> _Problem requirements_:
From the line bearing "electric field. The" down to the final line of the records below, give every line again exactly and add nothing.

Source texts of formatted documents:

*-*-*

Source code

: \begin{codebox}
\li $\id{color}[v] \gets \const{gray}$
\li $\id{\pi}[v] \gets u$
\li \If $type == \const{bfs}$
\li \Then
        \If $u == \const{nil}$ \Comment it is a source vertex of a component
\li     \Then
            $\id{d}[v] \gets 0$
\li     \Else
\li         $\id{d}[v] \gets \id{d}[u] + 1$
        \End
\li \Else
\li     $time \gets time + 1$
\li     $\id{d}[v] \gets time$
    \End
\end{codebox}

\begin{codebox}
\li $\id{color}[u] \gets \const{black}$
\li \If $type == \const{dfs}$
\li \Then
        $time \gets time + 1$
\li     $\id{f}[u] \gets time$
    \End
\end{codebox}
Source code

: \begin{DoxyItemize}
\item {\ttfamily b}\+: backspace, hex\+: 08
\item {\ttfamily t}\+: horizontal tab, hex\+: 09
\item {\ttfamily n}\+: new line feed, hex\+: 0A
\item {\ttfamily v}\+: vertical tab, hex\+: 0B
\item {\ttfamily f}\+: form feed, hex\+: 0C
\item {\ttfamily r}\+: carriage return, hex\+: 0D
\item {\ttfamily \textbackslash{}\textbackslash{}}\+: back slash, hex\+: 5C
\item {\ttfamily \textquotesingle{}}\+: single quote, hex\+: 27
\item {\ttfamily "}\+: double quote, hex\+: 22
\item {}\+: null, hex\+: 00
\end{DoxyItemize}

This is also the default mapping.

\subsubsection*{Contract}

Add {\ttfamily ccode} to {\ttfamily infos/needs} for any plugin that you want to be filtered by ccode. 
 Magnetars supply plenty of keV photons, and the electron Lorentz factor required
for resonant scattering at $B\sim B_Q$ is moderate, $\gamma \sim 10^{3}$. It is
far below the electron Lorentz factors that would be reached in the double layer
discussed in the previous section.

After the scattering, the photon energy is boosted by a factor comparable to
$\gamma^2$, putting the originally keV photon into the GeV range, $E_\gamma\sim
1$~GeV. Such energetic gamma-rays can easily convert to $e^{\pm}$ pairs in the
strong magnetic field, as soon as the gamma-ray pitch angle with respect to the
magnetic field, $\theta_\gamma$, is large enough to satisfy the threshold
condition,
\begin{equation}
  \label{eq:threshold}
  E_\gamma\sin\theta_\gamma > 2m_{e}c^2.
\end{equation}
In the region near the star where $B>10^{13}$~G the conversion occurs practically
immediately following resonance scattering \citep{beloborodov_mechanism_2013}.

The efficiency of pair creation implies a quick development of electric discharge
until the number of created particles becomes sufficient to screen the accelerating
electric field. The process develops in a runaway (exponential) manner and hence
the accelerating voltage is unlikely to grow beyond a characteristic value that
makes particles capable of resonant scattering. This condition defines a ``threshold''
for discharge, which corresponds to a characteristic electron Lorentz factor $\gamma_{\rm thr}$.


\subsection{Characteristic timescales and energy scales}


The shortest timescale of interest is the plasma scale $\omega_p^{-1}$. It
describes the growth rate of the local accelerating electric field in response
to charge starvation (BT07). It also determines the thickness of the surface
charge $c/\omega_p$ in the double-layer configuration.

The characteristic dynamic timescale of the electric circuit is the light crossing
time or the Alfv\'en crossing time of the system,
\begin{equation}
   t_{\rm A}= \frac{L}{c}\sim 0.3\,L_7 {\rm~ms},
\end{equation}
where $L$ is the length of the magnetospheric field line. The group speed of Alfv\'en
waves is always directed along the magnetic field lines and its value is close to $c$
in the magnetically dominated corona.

*-*-*

> _Answer space_:
electric field. The process develops in a runaway (exponential) manner and hence
the accelerating voltage is unlikely to grow beyond a characteristic value that
makes particles capable of resonant scattering. This condition defines a ``threshold''
for discharge, which corresponds to a characteristic electron Lorentz factor $\gamma_{\rm thr}$.


\subsection{Characteristic timescales and energy scales}


The shortest timescale of interest is the plasma scale $\omega_p^{-1}$. It
describes the growth rate of the local accelerating electric field in response
to charge starvation (BT07). It also determines the thickness of the surface
charge $c/\omega_p$ in the double-layer configuration.

The characteristic dynamic timescale of the electric circuit is the light crossing
time or the Alfv\'en crossing time of the system,
\begin{equation}
   t_{\rm A}= \frac{L}{c}\sim 0.3\,L_7 {\rm~ms},
\end{equation}
where $L$ is the length of the magnetospheric field line. The group speed of Alfv\'en
waves is always directed along the magnetic field lines and its value is close to $c$
in the magnetically dominated corona.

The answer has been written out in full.